Ln(1) does exist, it is equal to 0. When does ln(x)=1? any ideas? hint: think about what ln means: ln(x) =log_e(x). remember that the log₁₀10=1.

 

[icystrike]

so, start picking some values of x and start working out the corresponding y values and plot the graph. So if x cannot be negative then there is a boundary where the function cannot cross at x=0 or for any negative number. This boundary is your asymptote. This obviouslt has to apply to your problem y=3ln(x+2), at x=0 3ln(x+2)=3ln(2) which is a point. but when x=-2 then 3ln(x+2)=3ln(-2+2)=3ln(0)... etc

Ln(1) does exist, it is equal to 0. When does ln(x)=1? any ideas? hint: think about what ln means: ln(x) =log_e(x). remember that the log₁₀10=1.

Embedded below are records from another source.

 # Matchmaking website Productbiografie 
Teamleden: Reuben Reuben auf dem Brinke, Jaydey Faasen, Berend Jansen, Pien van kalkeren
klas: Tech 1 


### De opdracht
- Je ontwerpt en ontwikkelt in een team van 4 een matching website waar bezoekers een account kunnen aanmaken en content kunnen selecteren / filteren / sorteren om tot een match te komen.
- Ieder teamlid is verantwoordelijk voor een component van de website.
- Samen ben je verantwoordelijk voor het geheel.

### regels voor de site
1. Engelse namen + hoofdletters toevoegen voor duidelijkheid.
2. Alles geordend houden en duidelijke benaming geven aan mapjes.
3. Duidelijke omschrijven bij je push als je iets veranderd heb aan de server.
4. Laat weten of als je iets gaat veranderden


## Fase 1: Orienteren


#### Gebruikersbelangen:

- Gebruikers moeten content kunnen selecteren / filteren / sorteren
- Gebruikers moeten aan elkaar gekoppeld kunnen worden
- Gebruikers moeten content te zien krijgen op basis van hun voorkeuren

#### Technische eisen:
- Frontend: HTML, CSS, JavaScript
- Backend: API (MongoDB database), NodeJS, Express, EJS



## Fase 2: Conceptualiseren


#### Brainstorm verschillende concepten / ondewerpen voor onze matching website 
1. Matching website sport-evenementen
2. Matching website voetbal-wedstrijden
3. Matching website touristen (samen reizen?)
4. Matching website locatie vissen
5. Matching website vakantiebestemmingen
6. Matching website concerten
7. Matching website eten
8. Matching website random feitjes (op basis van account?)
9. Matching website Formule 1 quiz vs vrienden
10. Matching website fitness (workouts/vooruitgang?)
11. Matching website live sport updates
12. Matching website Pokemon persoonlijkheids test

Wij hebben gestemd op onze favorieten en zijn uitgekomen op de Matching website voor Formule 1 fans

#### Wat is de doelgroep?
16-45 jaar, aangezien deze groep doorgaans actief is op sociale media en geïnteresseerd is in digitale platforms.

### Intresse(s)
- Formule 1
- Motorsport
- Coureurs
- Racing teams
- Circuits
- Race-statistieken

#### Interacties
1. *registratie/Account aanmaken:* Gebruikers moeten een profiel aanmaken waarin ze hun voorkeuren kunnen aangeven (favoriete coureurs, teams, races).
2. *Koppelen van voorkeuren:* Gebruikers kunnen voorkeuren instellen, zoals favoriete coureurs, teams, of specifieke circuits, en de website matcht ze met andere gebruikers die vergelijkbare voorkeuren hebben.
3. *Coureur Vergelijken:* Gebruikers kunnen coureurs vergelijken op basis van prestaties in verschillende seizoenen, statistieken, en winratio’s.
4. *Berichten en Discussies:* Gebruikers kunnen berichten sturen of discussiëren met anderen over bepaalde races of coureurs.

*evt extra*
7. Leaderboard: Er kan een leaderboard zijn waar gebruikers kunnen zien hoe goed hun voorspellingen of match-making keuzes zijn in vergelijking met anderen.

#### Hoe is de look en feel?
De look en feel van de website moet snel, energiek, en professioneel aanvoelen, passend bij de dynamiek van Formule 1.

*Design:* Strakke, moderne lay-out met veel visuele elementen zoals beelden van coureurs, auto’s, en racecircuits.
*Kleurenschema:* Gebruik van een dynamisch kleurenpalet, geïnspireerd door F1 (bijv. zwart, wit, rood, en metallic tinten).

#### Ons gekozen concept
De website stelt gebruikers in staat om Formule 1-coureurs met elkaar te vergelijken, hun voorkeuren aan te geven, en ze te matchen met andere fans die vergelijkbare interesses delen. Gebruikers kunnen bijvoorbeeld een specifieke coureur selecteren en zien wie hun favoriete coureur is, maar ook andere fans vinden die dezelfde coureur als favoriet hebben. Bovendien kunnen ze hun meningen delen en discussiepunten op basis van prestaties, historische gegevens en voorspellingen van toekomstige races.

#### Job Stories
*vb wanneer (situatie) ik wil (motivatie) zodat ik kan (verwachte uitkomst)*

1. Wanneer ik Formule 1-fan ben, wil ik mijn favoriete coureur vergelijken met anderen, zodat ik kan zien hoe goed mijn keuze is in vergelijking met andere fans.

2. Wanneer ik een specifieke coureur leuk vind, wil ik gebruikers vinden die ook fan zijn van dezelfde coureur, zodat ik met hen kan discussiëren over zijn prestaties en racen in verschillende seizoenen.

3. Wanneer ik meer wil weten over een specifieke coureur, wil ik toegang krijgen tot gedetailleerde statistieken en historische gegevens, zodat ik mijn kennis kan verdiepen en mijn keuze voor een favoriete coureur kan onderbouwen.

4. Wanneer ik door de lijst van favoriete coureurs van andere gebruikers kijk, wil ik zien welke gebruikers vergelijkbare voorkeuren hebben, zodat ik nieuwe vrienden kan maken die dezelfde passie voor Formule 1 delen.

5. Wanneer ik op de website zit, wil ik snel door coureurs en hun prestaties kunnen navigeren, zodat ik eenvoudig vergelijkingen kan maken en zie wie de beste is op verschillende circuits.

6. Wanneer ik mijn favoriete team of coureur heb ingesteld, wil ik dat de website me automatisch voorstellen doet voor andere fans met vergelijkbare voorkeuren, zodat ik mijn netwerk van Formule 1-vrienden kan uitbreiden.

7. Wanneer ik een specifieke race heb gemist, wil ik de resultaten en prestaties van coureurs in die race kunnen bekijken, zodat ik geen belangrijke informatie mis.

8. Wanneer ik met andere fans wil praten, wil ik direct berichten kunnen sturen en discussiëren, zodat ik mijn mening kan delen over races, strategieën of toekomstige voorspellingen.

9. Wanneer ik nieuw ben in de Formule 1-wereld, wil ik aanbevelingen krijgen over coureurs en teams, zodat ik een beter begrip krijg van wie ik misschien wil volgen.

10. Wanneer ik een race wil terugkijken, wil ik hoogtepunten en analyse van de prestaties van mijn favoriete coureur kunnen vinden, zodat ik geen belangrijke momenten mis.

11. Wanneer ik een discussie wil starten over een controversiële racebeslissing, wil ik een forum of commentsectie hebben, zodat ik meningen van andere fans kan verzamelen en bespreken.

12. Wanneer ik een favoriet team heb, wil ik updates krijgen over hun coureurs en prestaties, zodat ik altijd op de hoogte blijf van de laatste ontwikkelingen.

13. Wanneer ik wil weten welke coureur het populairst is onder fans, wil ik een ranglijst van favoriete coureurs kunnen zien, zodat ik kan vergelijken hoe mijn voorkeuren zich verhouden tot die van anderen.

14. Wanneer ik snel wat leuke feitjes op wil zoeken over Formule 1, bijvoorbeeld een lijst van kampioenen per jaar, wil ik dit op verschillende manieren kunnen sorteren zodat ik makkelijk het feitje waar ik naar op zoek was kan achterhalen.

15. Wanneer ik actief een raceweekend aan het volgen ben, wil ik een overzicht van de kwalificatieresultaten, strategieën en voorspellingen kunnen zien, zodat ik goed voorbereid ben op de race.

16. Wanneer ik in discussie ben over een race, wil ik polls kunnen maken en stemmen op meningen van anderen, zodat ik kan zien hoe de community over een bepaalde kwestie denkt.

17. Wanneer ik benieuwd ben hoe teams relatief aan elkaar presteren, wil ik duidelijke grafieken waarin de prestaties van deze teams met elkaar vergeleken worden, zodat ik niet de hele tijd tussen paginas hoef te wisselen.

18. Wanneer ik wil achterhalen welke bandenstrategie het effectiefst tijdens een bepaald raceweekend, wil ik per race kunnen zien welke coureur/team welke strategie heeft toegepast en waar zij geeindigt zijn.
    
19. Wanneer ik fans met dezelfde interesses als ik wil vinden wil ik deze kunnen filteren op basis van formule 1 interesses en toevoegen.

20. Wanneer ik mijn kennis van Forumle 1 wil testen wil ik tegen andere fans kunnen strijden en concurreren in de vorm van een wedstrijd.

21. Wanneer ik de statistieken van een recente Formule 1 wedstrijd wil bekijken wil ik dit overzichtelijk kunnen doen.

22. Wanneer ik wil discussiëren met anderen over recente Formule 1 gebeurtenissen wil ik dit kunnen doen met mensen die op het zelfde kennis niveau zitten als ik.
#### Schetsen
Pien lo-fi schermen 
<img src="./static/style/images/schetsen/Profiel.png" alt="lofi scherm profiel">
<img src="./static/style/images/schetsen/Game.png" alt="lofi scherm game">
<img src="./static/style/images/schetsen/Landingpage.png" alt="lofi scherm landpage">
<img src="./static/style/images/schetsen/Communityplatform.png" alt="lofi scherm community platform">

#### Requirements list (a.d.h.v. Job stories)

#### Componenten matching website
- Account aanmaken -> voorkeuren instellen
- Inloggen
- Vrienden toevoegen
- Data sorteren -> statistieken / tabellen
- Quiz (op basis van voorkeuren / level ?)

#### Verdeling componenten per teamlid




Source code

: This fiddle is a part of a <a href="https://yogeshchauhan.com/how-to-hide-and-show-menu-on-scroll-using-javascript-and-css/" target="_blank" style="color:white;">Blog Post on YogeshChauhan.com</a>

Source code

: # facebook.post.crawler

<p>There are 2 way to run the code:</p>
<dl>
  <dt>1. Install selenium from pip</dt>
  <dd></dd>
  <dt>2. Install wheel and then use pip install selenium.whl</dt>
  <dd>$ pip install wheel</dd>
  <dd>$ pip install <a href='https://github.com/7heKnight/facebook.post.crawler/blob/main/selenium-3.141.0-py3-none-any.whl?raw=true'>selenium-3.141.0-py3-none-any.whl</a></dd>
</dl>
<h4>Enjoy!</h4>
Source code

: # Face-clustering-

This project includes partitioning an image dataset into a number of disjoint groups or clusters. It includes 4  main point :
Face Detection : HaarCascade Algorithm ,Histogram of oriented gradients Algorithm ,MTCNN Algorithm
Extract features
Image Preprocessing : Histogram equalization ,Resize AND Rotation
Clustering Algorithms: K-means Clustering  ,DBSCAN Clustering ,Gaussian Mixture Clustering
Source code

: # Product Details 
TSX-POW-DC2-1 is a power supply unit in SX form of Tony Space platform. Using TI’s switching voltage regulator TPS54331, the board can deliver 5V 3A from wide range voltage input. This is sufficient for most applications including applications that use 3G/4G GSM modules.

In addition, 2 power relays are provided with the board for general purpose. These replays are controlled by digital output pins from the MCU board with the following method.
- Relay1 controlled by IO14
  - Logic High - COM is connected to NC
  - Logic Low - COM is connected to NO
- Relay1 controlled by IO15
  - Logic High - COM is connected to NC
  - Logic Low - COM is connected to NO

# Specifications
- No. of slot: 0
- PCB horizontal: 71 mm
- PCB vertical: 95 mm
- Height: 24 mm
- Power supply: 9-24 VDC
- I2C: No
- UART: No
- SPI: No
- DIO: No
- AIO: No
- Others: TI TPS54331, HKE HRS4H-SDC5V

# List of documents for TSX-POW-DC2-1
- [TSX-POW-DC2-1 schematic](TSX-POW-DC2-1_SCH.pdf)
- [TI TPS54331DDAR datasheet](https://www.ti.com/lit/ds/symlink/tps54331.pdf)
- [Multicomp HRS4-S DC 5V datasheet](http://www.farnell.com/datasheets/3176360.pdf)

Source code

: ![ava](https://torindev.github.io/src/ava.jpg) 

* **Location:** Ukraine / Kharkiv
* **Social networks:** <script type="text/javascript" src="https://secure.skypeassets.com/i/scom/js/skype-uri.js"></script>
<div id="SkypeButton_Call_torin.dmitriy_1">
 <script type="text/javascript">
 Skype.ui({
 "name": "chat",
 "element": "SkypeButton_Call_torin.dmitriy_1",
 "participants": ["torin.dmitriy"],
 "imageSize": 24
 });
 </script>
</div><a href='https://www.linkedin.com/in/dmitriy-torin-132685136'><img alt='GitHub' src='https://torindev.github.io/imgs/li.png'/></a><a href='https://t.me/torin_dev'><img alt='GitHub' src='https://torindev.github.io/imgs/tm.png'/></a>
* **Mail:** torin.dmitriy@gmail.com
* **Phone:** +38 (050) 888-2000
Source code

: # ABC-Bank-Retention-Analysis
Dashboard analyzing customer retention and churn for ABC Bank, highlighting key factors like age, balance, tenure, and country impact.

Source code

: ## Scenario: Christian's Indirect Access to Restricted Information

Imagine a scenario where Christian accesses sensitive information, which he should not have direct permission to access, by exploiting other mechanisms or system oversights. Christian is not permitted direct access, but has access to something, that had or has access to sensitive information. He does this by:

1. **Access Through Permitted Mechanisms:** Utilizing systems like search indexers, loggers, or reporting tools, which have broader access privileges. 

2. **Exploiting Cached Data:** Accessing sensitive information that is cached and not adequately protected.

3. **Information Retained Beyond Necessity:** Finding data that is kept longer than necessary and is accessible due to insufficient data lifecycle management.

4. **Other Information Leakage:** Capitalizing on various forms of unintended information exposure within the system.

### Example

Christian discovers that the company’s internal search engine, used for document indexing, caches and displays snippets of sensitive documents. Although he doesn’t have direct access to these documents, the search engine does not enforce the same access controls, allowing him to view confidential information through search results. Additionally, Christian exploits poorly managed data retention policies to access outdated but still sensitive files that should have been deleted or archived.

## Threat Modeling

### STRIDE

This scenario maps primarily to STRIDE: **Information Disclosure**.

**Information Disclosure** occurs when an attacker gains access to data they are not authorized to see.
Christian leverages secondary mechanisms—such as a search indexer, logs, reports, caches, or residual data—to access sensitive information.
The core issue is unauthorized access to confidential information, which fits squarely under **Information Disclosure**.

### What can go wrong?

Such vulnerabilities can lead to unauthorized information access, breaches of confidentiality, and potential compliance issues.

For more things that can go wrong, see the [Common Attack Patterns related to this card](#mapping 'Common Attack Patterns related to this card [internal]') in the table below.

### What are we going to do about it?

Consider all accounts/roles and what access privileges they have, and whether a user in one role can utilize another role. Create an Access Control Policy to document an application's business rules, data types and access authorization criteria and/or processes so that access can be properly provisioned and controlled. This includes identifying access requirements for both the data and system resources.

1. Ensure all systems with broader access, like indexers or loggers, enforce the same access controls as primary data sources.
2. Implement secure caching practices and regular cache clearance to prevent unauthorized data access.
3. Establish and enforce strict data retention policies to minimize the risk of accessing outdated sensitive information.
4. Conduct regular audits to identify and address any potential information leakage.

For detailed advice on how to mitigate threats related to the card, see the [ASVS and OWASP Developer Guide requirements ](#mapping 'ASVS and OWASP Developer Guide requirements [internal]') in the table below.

yah. i noe.. how to plot also. i noe it must be exponent constant for tat x however i wonder how i get the asymptote..

 

[icystrike]

erm it shud be still infinite rite?

erm.. when x approaches -1 ?

 

[redargon]

ln(0) is your asymptote. y=3ln(x+2) therefore when x=-2 y=3ln(0)=infinity. So your asymptote is a vertical line drawn through the x-axis at x=-2.

 

[redargon]

this is a bit of an advanced look at ln, but you might find some interesting information here: http://en.wikipedia.org/wiki/Natural_logarithm and on asymptotes, here: http://en.wikipedia.org/wiki/Asymptote

 

[icystrike]

ln(0) is your asymptote. y=3ln(x+2) therefore when x=-2 y=3ln(0)=infinity. So your asymptote is a vertical line drawn through the x-axis at x=-2.

i tot is ln(1) dhen it will be infinity thus x+2=1 and x=-1 ?

 

[redargon]

ln(1)=0
ln(0)=infinity
check it on your calculator

 

[icystrike]

ln(1)=0
ln(0)=infinity
check it on your calculator

hahas.. sorry cos my calculator just shows maths error.
yah tats rite!
however how i find the horizontal asymptotes

 

[Mark44]

ln(1)=0
ln(0)=infinity
check it on your calculator

\lim_{x \rightarrow 0^+} ln (x ) = -\infty
You were off by quite a lot--about as much as it's possible to be off.

 

[icystrike]

\lim_{x \rightarrow 0^+} ln (x ) = -\infty
You were off by quite a lot--about as much as it's possible to be off.

erm. so it will be -\infty when x approaches 0 from the right..
but what can we conclude leis? i just just starting learning limits by myself

 

[Mark44]

What's with "erm"? You seem to start your posts with this.

"but what can we conclude leis?" - What is leis? I'm sure you're not talking about the flower strands they give visitors to Hawaii.

In your original post you were asked to graph y = 3 ln(x + 2). Part of what you needed to do was find vertical asymptotes. This function is very similar to y = ln x, but it has been translated two units to the left. Any vertical asymptote for y = ln x will also be shifted two units to the left. There are no horizontal asymptotes.

 

[icystrike]

What's with "erm"? You seem to start your posts with this.

"but what can we conclude leis?" - What is leis? I'm sure you're not talking about the flower strands they give visitors to Hawaii.

In your original post you were asked to graph y = 3 ln(x + 2). Part of what you needed to do was find vertical asymptotes. This function is very similar to y = ln x, but it has been translated two units to the left. Any vertical asymptote for y = ln x will also be shifted two units to the left. There are no horizontal asymptotes.

thanks for correcting my english, well i did it because of uncertainty..
once again thank for assisting

 

[redargon]

\lim_{x \rightarrow 0^+} ln (x ) = -\infty
You were off by quite a lot--about as much as it's possible to be off.

My bad, I was dumbing down a little.